Trockenheit ist die größte Gefahr für die Moore

Moorlandschaften finden sich überwiegend in Kanada und Alaska sowie im Nordwesten Sibiriens, aber auch auf der Südhalbkugel etwa in Indonesien, Malaysia, Peru und Brasilien. Die Ausdehnung menschlicher Siedlungen, Torfabbau und Landwirtschaft führen dazu, dass immer mehr Feuchtgebiete Wasser verlieren. Und mit der Trockenheit wächst die Gefahr, dass sich Brände in tiefere Torfschichten fressen, dort "überwintern" und die Bodenstruktur im Moor langfristig schädigen, berichtet Merritt Turetsky im Fachmagazin "nature geoscience". Auf der Nordhalbkugel hätten sommerliche Waldbrände das Problem in den vergangenen Jahren noch verschärft.

Ein sinkender Wasserpegel erhöht aber nicht nur die Gefahr von Bränden im Sommer und "Zombiefeuern" im Winter, er trägt auch ganz direkt zur Freisetzung von klimaschädlichen Gasen bei.
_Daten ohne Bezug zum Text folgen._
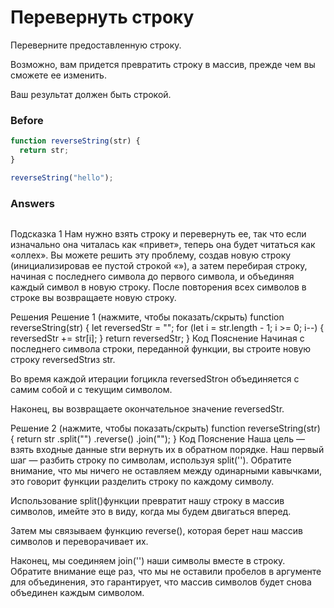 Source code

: # Перевернуть строку
Переверните предоставленную строку.

Возможно, вам придется превратить строку в массив, прежде чем вы сможете ее изменить.

Ваш результат должен быть строкой.


### Before
```javascript
function reverseString(str) {
  return str;
}

reverseString("hello");
```
### Answers
```javascript

```

Подсказка 1
Нам нужно взять строку и перевернуть ее, так что если изначально она читалась как «привет», теперь она будет читаться как «оллех». Вы можете решить эту проблему, создав новую строку (инициализировав ее пустой строкой «»), а затем перебирая строку, начиная с последнего символа до первого символа, и объединяя каждый символ в новую строку. После повторения всех символов в строке вы возвращаете новую строку.

Решения
Решение 1 (нажмите, чтобы показать/скрыть)
function reverseString(str) {
  let reversedStr = "";
  for (let i = str.length - 1; i >= 0; i--) {
    reversedStr += str[i];
  }
  return reversedStr;
}
Код Пояснение
Начиная с последнего символа строки, переданной функции, вы строите новую строку reversedStrиз str.

Во время каждой итерации forцикла reversedStrон объединяется с самим собой и с текущим символом.

Наконец, вы возвращаете окончательное значение reversedStr.

Решение 2 (нажмите, чтобы показать/скрыть)
function reverseString(str) {
  return str
    .split("")
    .reverse()
    .join("");
}
Код Пояснение
Наша цель — взять входные данные strи вернуть их в обратном порядке. Наш первый шаг — разбить строку по символам, используя split(''). Обратите внимание, что мы ничего не оставляем между одинарными кавычками, это говорит функции разделить строку по каждому символу.

Использование split()функции превратит нашу строку в массив символов, имейте это в виду, когда мы будем двигаться вперед.

Затем мы связываем функцию reverse(), которая берет наш массив символов и переворачивает их.

Наконец, мы соединяем join('') наши символы вместе в строку. Обратите внимание еще раз, что мы не оставили пробелов в аргументе для объединения, это гарантирует, что массив символов будет снова объединен каждым символом.
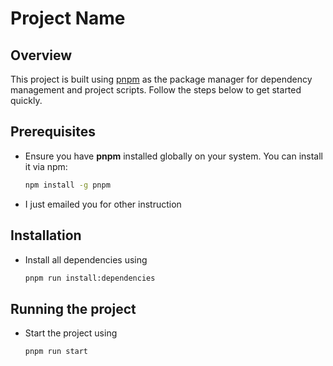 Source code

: # Project Name

## Overview

This project is built using [pnpm](https://pnpm.io/) as the package manager for dependency management and project scripts. Follow the steps below to get started quickly.

## Prerequisites

- Ensure you have **pnpm** installed globally on your system.
  You can install it via npm:

  ```bash
  npm install -g pnpm
  ```

- I just emailed you for other instruction

## Installation

- Install all dependencies using

  ```bash
  pnpm run install:dependencies
  ```

## Running the project

- Start the project using

  ```bash
  pnpm run start
  ```
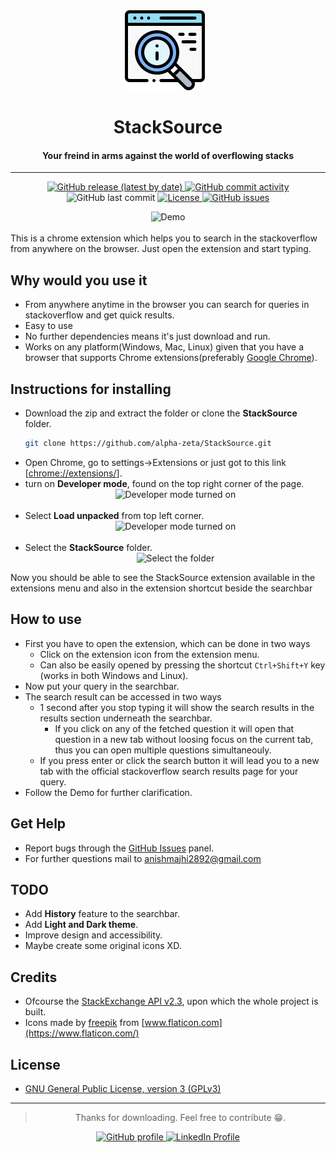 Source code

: <center>
<img src="img/icon.png" style="margin-right:10px;" width="128" />
<h1>StackSource</h1>
<h4>Your freind in arms against the world of overflowing stacks</h4>
</center>

---

<p align="center">
  <a href = "https://github.com/alpha-zeta/StackSource/releases/">
    <img alt="GitHub release (latest by date)" src="https://img.shields.io/github/v/release/alpha-zeta/StackSource">
  </a>
  <a href = "https://github.com/alpha-zeta/StackSource/commits/">
    <img alt="GitHub commit activity" src="https://img.shields.io/github/commit-activity/y/alpha-zeta/StackSource">
  </a>
  <img alt="GitHub last commit" src="https://img.shields.io/github/last-commit/alpha-zeta/StackSource">
  <a href = "./LICENSE.md">
    <img alt="License" src="https://img.shields.io/github/license/alpha-zeta/StackSource">
  </a>
  <a href="https://github.com/alpha-zeta/StackSource/issues/">
    <img alt="GitHub issues" src="https://img.shields.io/github/issues/alpha-zeta/StackSource">
  </a>
</p>
<center>
<img src="https://res.cloudinary.com/nerdbard/image/upload/v1638013139/demo_gif_better_h4yh5n.gif" alt="Demo" width="600" />
</center>
<br />
This is a chrome extension which helps you to search in the stackoverflow from anywhere on the browser. Just open the extension and start typing.

## Why would you use it
- From anywhere anytime in the browser you can search for queries in stackoverflow and get quick results.
- Easy to use
- No further dependencies means it's just download and run.
- Works on any platform(Windows, Mac, Linux) given that you have a browser that supports Chrome extensions(preferably [Google Chrome](https://www.google.com/intl/en_in/chrome/)).
## Instructions for installing

- Download the zip and extract the folder or clone the **StackSource** folder.
   ```bash
  git clone https://github.com/alpha-zeta/StackSource.git
  ```
- Open Chrome, go to settings->Extensions or just got to this link [[chrome://extensions/](chrome://extensions/)]. 
- turn on **Developer mode**, found on the top right corner of the page.
  <br />
  <center><img src="https://res.cloudinary.com/nerdbard/image/upload/v1638016118/developer_on_djimjx.png" alt="Developer mode turned on" width="300" /></center>
  <br />
- Select **Load unpacked** from top left corner.
  <br />
  <center><img src="https://res.cloudinary.com/nerdbard/image/upload/v1638016118/load_unpacked_ejazvn.png" alt="Developer mode turned on" width="300" /></center>
  <br />
- Select the **StackSource** folder.
  <br />
  <center><img src="https://res.cloudinary.com/nerdbard/image/upload/v1638016118/select_folder_rv0nhu.png" alt="Select the folder" width="500" /></center>
  
Now you should be able to see the StackSource extension available in the extensions menu and also in the extension shortcut beside the searchbar

## How to use

- First you have to open the extension, which can be done in two ways
  - Click on the extension icon from the extension menu.
  - Can also be easily opened by pressing the shortcut `Ctrl+Shift+Y` key (works in both Windows and Linux).
- Now put your query in the searchbar.
- The search result can be accessed in two ways
   - 1 second after you stop typing it will show the search results in the results section underneath the searchbar.
     - If you click on any of the fetched question it will open that question in a new tab without loosing focus on the current tab, thus you can open multiple questions simultaneouly.
  - If you press enter or click the search button it will lead you to a new tab with the official stackoverflow search results page for your query. 
- Follow the Demo for further clarification.

## Get Help
- Report bugs through the [GitHub Issues](https://github.com/alpha-zeta/StackSource/issues) panel.
- For further questions mail to [anishmajhi2892@gmail.com](mailto:anishmajhi2892@gmail.com)

## TODO
- Add **History** feature to the searchbar.
- Add **Light and Dark theme**.
- Improve design and accessibility.
- Maybe create some original icons XD.
  
## Credits
- Ofcourse the [StackExchange API v2.3](https://api.stackexchange.com/), upon which the whole project is built.
- Icons made by [freepik](https://www.flaticon.com/authors/freepik) from [www.flaticon.com](https://www.flaticon.com/)
  
## License
- [GNU General Public License, version 3 (GPLv3)](./LICENSE.md)

---

> <center>Thanks for downloading. Feel free to contribute 😁.</center>

<p align="center">
  <a href="https://github.com/alpha-zeta">
    <img alt="GitHub profile" src="https://img.shields.io/badge/GitHub-%40alpha--zeta-brightgreen">
  </a>
  <a href="https://www.linkedin.com/in/anish-majhi/">
    <img src="https://img.shields.io/badge/LinkedIn-%40ANISH%20MAJHI-blue" alt="LinkedIn Profile" />
  </a>
</p>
Unter der Wasseroberfläche, abgeschlossen vom Sauerstoff, werden Pflanzenteile nicht zersetzt, sondern im Laufe der Zeit zu Torf; geht das Wasser zurück, nehmen Mikroorganismen die Arbeit auf, zersetzen das organische Material und gaben dabei Kohlenstoffdioxid und Methan in die Atmosphäre ab.
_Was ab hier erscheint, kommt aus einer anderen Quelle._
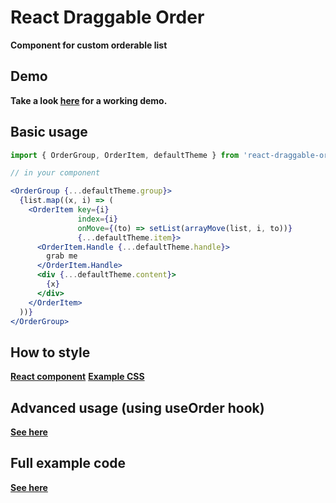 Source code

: # React Draggable Order

**Component for custom orderable list**

## Demo
**Take a look [here](https://piratehacker.github.io/react-draggable-order) for a working demo.**

## Basic usage

```jsx
import { OrderGroup, OrderItem, defaultTheme } from 'react-draggable-order';

// in your component

<OrderGroup {...defaultTheme.group}>
  {list.map((x, i) => (
    <OrderItem key={i}
               index={i}
               onMove={(to) => setList(arrayMove(list, i, to))}
               {...defaultTheme.item}>
      <OrderItem.Handle {...defaultTheme.handle}>
        grab me
      </OrderItem.Handle>
      <div {...defaultTheme.content}>
        {x}
      </div>
    </OrderItem>
  ))}
</OrderGroup>
```

## How to style

**[React component](https://github.com/piratehacker/react-draggable-order/tree/master/example/Customized.tsx)**
**[Example CSS](https://github.com/piratehacker/react-draggable-order/tree/master/example/customStyle.css)**

## Advanced usage (using useOrder hook)
**[See here](https://github.com/piratehacker/react-draggable-order/tree/master/example)**

## Full example code
**[See here](https://github.com/piratehacker/react-draggable-order/tree/master/example)**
Torfbrände und Trockenheit könnten laut Merritt Turetsky dazu führen, dass Moore der Erderhitzung nicht länger entgegenwirken, sondern sie noch beschleunigen: "Brände in tieferen Torfschichten können Kohlenstoff freisetzen, der dem natürlichen Kreislauf über Jahrtausende entzogen war", schreibt sie in "nature geoscience". Umgekehrt könne der Schutz und die Renaturierung von Moorlandschaften einen wichtigen Beitrag zum Klimaschutz liefern.